User Guide

Contents

Loop Markup to Minimize Analysis Overhead

Issue

Running your target application with the
Intel® Advisor
can take substantially longer than running your target application without the
Intel® Advisor
.
Depending on an accuracy level and analyses you choose for a perspective, different overhead is added to your application execution time.
For example:
Runtime Overhead / Analysis
Survey
Characterization
Dependencies
MAP
Target application runtime with
Intel® Advisor
compared to runtime without
Intel® Advisor
1.1x longer
2 - 55x longer
5 - 100x longer
5 - 20x longer

Solutions

Use the following techniques to skip
uninteresting
loops and analyze only
interesting
loops.

Select Loops by ID

Goal: Minimize collection overhead.
Applicable analyses:
Characterization with Trip Counts and FLOP collection enabled
, Dependencies, Memory Access Patterns.
Use when...
  • You want to perform a deeper analysis on only a few loops.
  • CLI environment: You cannot identify source file/line numbers, such as when you are analyzing a target application for which you do not have access to source code.
Prerequisites:
  1. Run a Survey analysis.
  2. advisor
    CLI environment: Identify the loop IDs for the loops of interest.
    advisor --report=survey --project-dir=./myAdvisorProj -- ./bin/myTargetApplication
    In the report, the first column is the loop IDs.
Intel® Advisor
reports tend to be very wide. Do one of the following to generate readable reports:
  • Set your console width appropriately to avoid line wrapping.
  • Pipe your report using the appropriate truncation command if you care only about the first few report columns.
After performing the prerequisites, do one of the following:
  • For Vectorization and CPU Roofline: Mark the loop(s) of interest by enabling the associated checkbox on the
    Survey Report
    .
    Then run a
    Characterization with Trip Counts and FLOP collection enabled
    , Dependencies, or Memory Access Patterns analysis.
  • For Offload Modeling: Go to
    Project Properties
    Performance Modeling
    and enter the CLI action option in the
    Other parameters
    field.
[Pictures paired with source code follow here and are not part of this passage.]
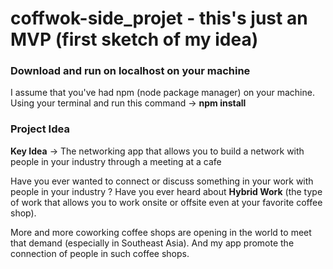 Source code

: # coffwok-side_projet - this's just an MVP (first sketch of my idea)

<h3>Download and run on localhost on your machine</h3>

I assume that you've had npm (node package manager) on your machine. Using your terminal and run this command -> <b>npm install</b>

<h3>Project Idea</h3>

<b>Key Idea</b> -> The networking app that allows you to build a network with people in your industry through a meeting at a cafe

Have you ever wanted to connect or discuss something in your work with people in your industry ? Have you ever heard about <b>Hybrid Work</b> (the type of work that 
allows you to work onsite or offsite even at your favorite coffee shop).

More and more coworking coffee shops are opening in the world to meet that demand (especially in Southeast Asia). And my app promote the connection of people in such 
coffee shops.
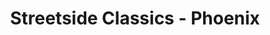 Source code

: ---
title: "Streetside Classics - Phoenix"
url: /mesa/streetside-classics-phoenix/
shop: Autohaus
--- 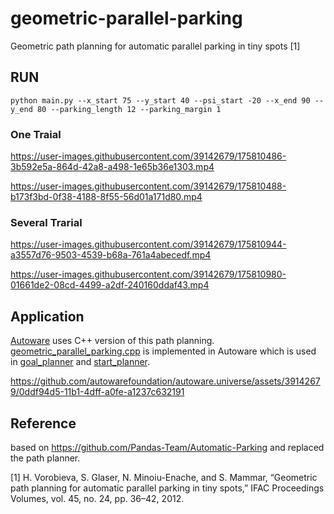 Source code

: # geometric-parallel-parking

Geometric path planning for automatic parallel parking in tiny spots [1]

## RUN
`python main.py --x_start 75 --y_start 40 --psi_start -20 --x_end 90 --y_end 80 --parking_length 12 --parking_margin 1`

### One Traial
https://user-images.githubusercontent.com/39142679/175810486-3b592e5a-864d-42a8-a498-1e65b36e1303.mp4

https://user-images.githubusercontent.com/39142679/175810488-b173f3bd-0f38-4188-8f55-56d01a171d80.mp4

### Several Trarial
https://user-images.githubusercontent.com/39142679/175810944-a3557d76-9503-4539-b68a-761a4abecedf.mp4

https://user-images.githubusercontent.com/39142679/175810980-01661de2-08cd-4499-a2df-240160ddaf43.mp4

## Application

[Autoware](https://github.com/autowarefoundation/autoware) uses C++ version of this path planning. [geometric_parallel_parking.cpp](https://github.com/autowarefoundation/autoware.universe/blob/main/planning/behavior_path_planner/autoware_behavior_path_planner_common/src/utils/parking_departure/geometric_parallel_parking.cpp) is implemented in Autoware which is used in [goal_planner](https://autowarefoundation.github.io/autoware.universe/main/planning/behavior_path_planner/autoware_behavior_path_goal_planner_module/) and [start_planner](https://autowarefoundation.github.io/autoware.universe/main/planning/behavior_path_planner/autoware_behavior_path_start_planner_module/).

https://github.com/autowarefoundation/autoware.universe/assets/39142679/0ddf94d5-11b1-4dff-a0fe-a1237c632191

## Reference
based on https://github.com/Pandas-Team/Automatic-Parking and replaced the path planner.

[1] H. Vorobieva, S. Glaser, N. Minoiu-Enache, and S. Mammar, “Geometric path planning for automatic parallel parking in tiny spots,” IFAC Proceedings Volumes, vol. 45, no. 24, pp. 36–42, 2012.
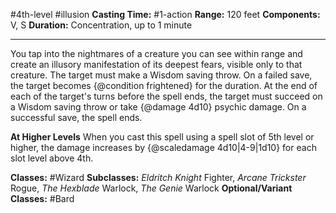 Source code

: #4th-level #illusion
**Casting Time:** #1-action
**Range:** 120 feet
**Components:** V, S
**Duration:** Concentration, up to 1 minute

---

You tap into the nightmares of a creature you can see within range and create an illusory manifestation of its deepest fears, visible only to that creature. The target must make a Wisdom saving throw. On a failed save, the target becomes {@condition frightened} for the duration. At the end of each of the target's turns before the spell ends, the target must succeed on a Wisdom saving throw or take {@damage 4d10} psychic damage. On a successful save, the spell ends.

**At Higher Levels**
When you cast this spell using a spell slot of 5th level or higher, the damage increases by {@scaledamage 4d10|4-9|1d10} for each slot level above 4th.

**Classes:** #Wizard
**Subclasses:** *Eldritch Knight* Fighter, *Arcane Trickster* Rogue, *The Hexblade* Warlock, *The Genie* Warlock
**Optional/Variant Classes:** #Bard
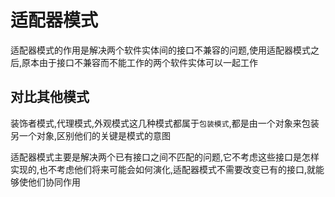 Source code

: # 适配器模式

​	适配器模式的作用是解决两个软件实体间的接口不兼容的问题,使用适配器模式之后,原本由于接口不兼容而不能工作的两个软件实体可以一起工作

## 	对比其他模式

​	装饰者模式,代理模式,外观模式这几种模式都属于`包装模式`,都是由一个对象来包装另一个对象,区别他们的关键是模式的意图

​	适配器模式主要是解决两个已有接口之间不匹配的问题,它不考虑这些接口是怎样实现的,也不考虑他们将来可能会如何演化,适配器模式不需要改变已有的接口,就能够使他们协同作用

​	
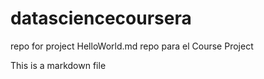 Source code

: # datasciencecoursera
repo for project
HelloWorld.md
repo para el Course Project

This is a markdown file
For example,
    --select=5,10,12
    .
  • Mark the loop(s) of interest using the CLI action option
    --select=<string>
    (recommended) or when running a
    Characterization with Trip Counts and FLOP collection enabled
    , Dependencies, or Memory Access Patterns analysis. For example, with the
    --select
    option:
    advisor --collect=tripcounts --flop --project-dir=./myAdvisorProj --select=5,10,12 -- ./bin/myTargetApplication
    Then run a Characterization with Trip Counts and FLOP collections enabled, Dependencies, or Memory Access Patterns analysis.
There are different ways to select loops is in the CLI environment:
  • The
    advisor
    CLI action options
    --mark-up-list=<string>
    and
    --select=<string>
    merely simulate enabling a GUI checkbox when used within -collect action. They are active only for the duration of the
    --collect
    command.
  • The same options used with
    advisor
    CLI action
    --mark-up-loops
    actually enable a GUI checkbox. They are active beyond the duration of the
    -mark-up-loops
    command and applies to all downstream analyses, such as
    Characterization with Trip Counts and FLOP collection enabled
    , Dependencies, Memory Access Patterns.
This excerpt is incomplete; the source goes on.